I have issues with a coating layer of Titanium, that I model as a thin panel, in a time domain solver for high frequency.
The coating layer (silver colour) is applied on 2D surfaces, on a squared chamber (made of alumina, ceramic). The coating has a thickness of 0.001mm (applied in the material properties for thin panel):
The chamber with the coating is in the air gap of an electromagnet. The yoke is orange, and the busbars with the current have metal colour:
The current that is applied through the port, that circulates through the busbars, is a half-sine curve. The duration of the half-sine is 0.055ms:
Then, the frequency of the excitation is f=1/(2*0.055ms)=9000 Hz
At this frequency, in a Titanium layer, the skin depth (delta) is:
delta=1/sqrt(pi*conductivity*permeability*frequency)
Where:
Conductivity (Titanium) =2.38e6 S/m
Permeability=pi*4e-7
Frequency=9e3 Hz
Yielding to:
delta=3.4e-3 m = 3.4mm
Since the skin depth (3.4mm) is much bigger than the thickness that I am applying in the model (0.001mm) , the eddy currents should not be strong enough to interfere with the magnetic field, meaning that the Titanium layer should be transparent to the magnetic field, and the magnetic field should completely fill the air gap of the magnet.

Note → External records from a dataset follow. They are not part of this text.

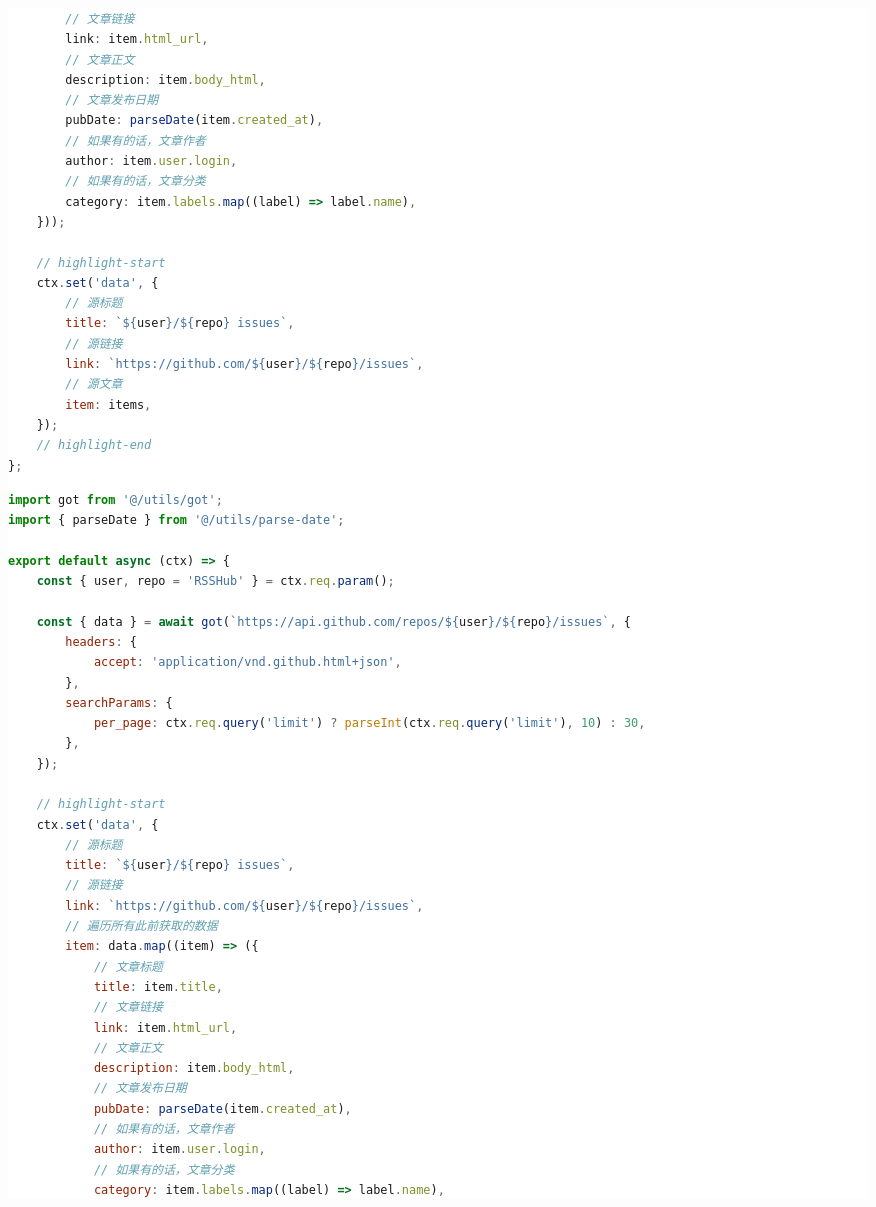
 ```js
        // 文章链接
        link: item.html_url,
        // 文章正文
        description: item.body_html,
        // 文章发布日期
        pubDate: parseDate(item.created_at),
        // 如果有的话，文章作者
        author: item.user.login,
        // 如果有的话，文章分类
        category: item.labels.map((label) => label.name),
    }));

    // highlight-start
    ctx.set('data', {
        // 源标题
        title: `${user}/${repo} issues`,
        // 源链接
        link: `https://github.com/${user}/${repo}/issues`,
        // 源文章
        item: items,
    });
    // highlight-end
};
```

</TabItem>
<TabItem value="Alternative" label="替代代码">

```js
import got from '@/utils/got';
import { parseDate } from '@/utils/parse-date';

export default async (ctx) => {
    const { user, repo = 'RSSHub' } = ctx.req.param();

    const { data } = await got(`https://api.github.com/repos/${user}/${repo}/issues`, {
        headers: {
            accept: 'application/vnd.github.html+json',
        },
        searchParams: {
            per_page: ctx.req.query('limit') ? parseInt(ctx.req.query('limit'), 10) : 30,
        },
    });

    // highlight-start
    ctx.set('data', {
        // 源标题
        title: `${user}/${repo} issues`,
        // 源链接
        link: `https://github.com/${user}/${repo}/issues`,
        // 遍历所有此前获取的数据
        item: data.map((item) => ({
            // 文章标题
            title: item.title,
            // 文章链接
            link: item.html_url,
            // 文章正文
            description: item.body_html,
            // 文章发布日期
            pubDate: parseDate(item.created_at),
            // 如果有的话，文章作者
            author: item.user.login,
            // 如果有的话，文章分类
            category: item.labels.map((label) => label.name),
```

However, this is not what I obtain when I run the simulation. In the simulation, the magnetic field is shielded by the coating layer, and it does not fullfill the air gap as it should.
This is the magnetic field at time=0.03 ms (time of maximum current):
I add a picture of the mesh for information:
Why is the thin layer shielding the magnetic field ? Should I model the titanium coating differently ?
Thank you very much in advance for your help.